While she is in my home though, and even when she leaves, she will always know that she is enveloped in love, understanding, kindess, respect, and acceptance...and that the people who love her the most will do everything in their power, short of moving the heavens and earth, to make sure she knows that despite all the ugliness and dissapointments and trickery in the world, that it is still a beautiful place where she can learn to be fufilled, secure, and happy despite all of it.

I believe the foundation of that is how we treat her in the years where she is deciding just how to view the world.
Beautifully said. I'm weepy...

I remember when DS was about 18 months or so, and he was still pretty rough around the edges in the sleep department. I was a mess; tired, worn-out, perhaps slightly psychotic?

At any rate, DH was having a phone conversation with his sister one foggy (as in brain) afternoon, and was relaying our frustration.
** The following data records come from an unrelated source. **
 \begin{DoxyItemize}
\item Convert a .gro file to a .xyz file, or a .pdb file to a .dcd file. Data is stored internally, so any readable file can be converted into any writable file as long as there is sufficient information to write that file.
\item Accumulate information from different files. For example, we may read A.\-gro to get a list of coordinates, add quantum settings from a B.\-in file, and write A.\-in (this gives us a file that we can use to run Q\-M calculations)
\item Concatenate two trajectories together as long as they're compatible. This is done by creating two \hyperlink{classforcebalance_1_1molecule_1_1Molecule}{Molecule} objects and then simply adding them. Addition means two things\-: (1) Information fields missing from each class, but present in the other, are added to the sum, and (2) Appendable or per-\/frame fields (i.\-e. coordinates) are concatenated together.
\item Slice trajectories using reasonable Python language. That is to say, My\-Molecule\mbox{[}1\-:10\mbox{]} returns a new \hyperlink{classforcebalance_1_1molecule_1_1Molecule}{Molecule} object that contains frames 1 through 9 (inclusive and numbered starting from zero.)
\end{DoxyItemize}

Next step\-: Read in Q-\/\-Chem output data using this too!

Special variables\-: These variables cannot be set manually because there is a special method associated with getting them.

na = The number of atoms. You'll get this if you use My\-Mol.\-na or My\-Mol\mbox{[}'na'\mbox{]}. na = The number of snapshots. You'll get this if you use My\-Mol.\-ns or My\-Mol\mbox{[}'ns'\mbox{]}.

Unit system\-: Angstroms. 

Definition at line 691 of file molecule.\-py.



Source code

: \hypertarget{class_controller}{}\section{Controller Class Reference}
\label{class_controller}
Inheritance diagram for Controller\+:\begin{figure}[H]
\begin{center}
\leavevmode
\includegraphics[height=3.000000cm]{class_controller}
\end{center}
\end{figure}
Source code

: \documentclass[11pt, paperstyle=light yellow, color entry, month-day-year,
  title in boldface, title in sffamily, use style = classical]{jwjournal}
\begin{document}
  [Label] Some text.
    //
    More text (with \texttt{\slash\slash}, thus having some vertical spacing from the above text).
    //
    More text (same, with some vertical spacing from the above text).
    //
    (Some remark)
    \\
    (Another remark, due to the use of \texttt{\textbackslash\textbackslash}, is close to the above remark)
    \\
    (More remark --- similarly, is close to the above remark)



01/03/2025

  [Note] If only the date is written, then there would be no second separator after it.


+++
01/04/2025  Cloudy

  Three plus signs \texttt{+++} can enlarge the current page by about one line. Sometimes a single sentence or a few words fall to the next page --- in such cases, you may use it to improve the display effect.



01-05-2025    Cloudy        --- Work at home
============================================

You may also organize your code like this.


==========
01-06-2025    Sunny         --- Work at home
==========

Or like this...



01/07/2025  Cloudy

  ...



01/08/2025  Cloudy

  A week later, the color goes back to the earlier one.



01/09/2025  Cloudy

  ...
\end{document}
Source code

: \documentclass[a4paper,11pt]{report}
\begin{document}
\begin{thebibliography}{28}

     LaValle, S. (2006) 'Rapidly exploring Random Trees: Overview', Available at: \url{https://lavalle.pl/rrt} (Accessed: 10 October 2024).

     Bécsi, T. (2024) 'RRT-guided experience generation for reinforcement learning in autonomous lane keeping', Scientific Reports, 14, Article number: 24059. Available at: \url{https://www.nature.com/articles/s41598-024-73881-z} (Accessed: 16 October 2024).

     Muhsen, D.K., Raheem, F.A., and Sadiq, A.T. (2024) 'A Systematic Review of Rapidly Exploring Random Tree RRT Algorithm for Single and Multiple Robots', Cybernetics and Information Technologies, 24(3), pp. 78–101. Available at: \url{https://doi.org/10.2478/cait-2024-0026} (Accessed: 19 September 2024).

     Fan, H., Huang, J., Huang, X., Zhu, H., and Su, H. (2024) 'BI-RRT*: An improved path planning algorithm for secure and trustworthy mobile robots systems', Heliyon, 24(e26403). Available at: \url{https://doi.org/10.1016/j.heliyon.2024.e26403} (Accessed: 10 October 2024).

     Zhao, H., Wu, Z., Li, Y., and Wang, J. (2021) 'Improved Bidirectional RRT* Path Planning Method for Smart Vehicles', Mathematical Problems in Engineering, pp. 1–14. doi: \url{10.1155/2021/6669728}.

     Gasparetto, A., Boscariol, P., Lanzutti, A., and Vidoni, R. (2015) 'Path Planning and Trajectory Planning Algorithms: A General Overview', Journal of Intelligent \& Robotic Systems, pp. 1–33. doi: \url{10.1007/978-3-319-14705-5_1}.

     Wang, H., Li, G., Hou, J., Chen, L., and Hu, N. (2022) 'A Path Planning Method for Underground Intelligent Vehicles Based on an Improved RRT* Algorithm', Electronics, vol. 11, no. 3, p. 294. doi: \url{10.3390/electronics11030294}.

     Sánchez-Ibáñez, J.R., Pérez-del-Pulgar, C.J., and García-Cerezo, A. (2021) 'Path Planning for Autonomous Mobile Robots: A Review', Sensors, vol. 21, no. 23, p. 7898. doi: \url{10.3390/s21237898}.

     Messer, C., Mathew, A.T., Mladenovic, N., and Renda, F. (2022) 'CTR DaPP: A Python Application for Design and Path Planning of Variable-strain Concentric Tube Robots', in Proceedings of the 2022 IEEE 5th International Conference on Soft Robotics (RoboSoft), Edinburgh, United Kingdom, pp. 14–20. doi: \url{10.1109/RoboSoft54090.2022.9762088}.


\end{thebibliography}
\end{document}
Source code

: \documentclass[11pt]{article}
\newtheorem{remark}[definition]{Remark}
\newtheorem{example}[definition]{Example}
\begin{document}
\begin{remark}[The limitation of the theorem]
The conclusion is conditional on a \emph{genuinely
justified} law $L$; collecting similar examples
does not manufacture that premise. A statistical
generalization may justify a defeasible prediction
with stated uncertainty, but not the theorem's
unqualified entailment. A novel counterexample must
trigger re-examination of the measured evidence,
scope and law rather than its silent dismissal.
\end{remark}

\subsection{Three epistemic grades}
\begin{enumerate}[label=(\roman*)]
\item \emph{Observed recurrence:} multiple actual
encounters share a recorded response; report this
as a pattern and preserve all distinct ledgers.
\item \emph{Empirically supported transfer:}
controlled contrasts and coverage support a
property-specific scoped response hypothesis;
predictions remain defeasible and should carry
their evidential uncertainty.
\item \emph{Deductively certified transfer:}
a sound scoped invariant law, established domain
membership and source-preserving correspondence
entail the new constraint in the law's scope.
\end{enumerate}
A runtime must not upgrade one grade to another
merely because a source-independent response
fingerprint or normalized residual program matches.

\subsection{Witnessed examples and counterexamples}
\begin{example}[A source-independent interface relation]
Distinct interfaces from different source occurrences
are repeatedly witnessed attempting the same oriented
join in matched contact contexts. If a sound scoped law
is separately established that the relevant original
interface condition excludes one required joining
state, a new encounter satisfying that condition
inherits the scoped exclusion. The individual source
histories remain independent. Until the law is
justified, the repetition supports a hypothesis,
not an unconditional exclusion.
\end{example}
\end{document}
He wasn't looking for answers, just simply telling it how it was--I believe we were declining an invitation to visit. Well, SIL made a comment to DH about how perhaps it was time for some "tough love" (as in CIO) to which, DH explained nicely, yet firmly our committment to gentle parenting, and then a few tidbits about just how incredibly damaging such practices can be. Then, SIL went on to say that we were going to have to learn to put ourselves first sometimes, and that DS will need to learn that life is just not always going to be that easy." To which DH eloquently replied: "There will surely be plently of opportunities for DS to learn just that, but we're not going to be the ones to teach him those things. We're the people he needs to come to to make sense of things, for comfort from that cruel world." Indeed! I believe he also added something to the affect of, that we wouldn't have become parents if we weren't able to accept that sacfrices had to be made. We would have have just settled for the cats.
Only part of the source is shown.